(Data items)
=== Begin Enclosure ===

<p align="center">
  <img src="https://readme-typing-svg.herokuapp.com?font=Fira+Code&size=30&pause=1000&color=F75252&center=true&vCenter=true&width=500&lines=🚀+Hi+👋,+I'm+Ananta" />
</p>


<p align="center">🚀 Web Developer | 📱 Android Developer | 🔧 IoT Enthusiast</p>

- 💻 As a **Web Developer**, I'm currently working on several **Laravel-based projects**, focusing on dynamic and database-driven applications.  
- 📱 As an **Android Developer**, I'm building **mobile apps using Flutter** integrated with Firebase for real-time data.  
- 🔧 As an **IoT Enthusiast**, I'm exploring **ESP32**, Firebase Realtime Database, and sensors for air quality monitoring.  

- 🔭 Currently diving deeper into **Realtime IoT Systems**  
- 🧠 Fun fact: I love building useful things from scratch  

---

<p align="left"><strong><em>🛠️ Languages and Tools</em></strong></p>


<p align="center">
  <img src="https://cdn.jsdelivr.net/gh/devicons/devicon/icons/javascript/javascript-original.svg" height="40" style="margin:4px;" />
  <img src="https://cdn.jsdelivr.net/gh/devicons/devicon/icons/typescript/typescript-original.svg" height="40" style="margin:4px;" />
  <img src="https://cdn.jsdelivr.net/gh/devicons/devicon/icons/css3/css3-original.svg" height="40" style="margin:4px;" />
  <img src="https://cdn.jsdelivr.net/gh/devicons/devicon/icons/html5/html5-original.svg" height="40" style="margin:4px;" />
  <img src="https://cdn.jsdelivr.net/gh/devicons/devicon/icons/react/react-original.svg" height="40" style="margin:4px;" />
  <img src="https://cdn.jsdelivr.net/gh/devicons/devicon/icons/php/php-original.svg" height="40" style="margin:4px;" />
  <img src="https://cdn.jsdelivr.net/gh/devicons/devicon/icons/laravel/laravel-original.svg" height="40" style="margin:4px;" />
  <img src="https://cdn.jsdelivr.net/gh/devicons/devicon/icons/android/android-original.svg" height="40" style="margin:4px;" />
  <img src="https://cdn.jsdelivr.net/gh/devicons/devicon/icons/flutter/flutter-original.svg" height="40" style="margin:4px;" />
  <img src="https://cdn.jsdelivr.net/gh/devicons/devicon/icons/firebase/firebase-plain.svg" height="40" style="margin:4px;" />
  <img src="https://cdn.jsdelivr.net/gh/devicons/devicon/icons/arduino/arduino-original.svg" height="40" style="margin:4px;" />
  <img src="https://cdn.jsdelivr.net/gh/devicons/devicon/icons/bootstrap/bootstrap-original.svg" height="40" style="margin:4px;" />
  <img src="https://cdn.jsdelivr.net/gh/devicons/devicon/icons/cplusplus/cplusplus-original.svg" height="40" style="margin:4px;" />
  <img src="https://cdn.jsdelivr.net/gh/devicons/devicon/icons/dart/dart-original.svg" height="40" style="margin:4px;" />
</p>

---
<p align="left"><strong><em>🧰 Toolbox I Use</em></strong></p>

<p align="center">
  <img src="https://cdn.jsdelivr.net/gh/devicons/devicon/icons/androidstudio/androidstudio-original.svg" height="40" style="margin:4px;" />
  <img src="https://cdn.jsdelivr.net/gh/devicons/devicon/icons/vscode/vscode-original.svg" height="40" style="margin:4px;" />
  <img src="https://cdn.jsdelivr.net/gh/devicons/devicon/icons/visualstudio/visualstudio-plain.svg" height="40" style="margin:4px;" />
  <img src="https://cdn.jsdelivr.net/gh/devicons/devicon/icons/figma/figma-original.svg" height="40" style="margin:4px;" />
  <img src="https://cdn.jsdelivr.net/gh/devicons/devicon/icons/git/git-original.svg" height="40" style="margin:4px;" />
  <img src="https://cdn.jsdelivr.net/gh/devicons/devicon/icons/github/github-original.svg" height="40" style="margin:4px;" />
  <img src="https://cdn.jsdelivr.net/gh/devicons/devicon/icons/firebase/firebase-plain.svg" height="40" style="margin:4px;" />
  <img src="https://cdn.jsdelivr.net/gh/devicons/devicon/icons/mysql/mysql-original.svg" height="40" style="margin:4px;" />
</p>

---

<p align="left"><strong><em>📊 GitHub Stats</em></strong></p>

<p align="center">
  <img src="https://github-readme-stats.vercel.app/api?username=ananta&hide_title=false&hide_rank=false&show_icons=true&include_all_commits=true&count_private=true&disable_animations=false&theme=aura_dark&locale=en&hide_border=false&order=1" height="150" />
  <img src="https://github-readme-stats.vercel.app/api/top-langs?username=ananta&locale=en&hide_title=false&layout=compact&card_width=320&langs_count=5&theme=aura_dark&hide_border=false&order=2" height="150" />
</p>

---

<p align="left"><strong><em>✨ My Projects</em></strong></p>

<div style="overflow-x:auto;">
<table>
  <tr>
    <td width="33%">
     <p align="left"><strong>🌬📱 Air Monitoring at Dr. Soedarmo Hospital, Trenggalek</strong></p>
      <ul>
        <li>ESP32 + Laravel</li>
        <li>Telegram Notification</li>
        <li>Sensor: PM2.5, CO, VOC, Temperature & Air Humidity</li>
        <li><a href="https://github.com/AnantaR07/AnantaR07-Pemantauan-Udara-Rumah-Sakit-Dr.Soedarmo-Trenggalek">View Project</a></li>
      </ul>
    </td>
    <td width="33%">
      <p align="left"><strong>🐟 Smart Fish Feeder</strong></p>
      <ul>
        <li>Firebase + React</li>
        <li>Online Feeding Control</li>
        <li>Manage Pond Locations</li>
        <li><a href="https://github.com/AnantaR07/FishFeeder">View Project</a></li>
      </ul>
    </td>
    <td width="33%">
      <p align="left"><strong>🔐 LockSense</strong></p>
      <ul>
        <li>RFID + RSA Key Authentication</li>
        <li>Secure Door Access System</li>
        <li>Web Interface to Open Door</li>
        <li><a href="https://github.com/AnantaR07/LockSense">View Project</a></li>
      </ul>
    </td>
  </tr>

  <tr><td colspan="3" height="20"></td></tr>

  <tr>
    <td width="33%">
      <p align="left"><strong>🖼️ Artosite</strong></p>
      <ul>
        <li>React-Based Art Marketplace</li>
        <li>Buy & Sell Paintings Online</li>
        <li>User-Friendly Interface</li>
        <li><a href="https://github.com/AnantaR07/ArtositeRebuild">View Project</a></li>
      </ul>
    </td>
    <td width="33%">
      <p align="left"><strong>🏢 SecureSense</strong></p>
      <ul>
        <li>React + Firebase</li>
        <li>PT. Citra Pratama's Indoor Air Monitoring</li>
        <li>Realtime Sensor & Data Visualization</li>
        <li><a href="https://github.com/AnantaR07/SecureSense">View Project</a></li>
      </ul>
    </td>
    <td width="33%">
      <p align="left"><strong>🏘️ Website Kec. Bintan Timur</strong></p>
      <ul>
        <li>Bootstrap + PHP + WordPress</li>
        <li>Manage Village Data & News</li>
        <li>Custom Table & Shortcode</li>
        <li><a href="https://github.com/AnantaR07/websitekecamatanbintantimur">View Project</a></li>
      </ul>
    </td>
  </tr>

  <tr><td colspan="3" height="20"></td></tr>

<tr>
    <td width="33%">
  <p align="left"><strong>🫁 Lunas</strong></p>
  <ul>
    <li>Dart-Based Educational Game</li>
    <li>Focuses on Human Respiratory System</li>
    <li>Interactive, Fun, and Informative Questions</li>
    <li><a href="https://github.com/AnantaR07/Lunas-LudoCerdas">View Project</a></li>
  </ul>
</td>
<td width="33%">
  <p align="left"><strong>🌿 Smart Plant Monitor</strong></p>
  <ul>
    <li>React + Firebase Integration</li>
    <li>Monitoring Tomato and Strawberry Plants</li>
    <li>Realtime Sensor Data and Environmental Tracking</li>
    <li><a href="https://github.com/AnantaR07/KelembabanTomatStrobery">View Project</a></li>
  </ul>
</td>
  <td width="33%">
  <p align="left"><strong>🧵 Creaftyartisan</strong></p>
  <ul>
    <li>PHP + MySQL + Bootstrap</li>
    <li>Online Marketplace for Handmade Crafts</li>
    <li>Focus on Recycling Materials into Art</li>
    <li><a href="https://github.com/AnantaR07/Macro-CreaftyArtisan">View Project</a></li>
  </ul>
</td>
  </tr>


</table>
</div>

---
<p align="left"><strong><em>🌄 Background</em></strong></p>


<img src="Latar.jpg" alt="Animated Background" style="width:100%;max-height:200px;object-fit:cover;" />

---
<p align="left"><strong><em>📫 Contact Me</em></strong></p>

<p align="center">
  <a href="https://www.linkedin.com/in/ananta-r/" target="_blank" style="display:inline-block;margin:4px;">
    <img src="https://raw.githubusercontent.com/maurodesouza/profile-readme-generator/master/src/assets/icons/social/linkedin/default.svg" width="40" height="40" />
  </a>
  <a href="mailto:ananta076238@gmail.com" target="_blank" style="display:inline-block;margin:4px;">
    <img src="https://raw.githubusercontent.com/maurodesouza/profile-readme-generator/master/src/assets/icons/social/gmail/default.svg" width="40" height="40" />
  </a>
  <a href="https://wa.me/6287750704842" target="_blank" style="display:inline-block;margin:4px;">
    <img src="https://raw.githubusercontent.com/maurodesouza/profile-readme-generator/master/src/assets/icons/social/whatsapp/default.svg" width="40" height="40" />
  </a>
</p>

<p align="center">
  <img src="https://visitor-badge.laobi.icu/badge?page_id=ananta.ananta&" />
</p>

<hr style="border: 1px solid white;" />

=== End Enclosure ===

**Problem:**
Report every line above that has the string "Online" in it.

**Completed exercise:**
        <li>Online Feeding Control</li>
        <li>Buy & Sell Paintings Online</li>
    <li>Online Marketplace for Handmade Crafts</li>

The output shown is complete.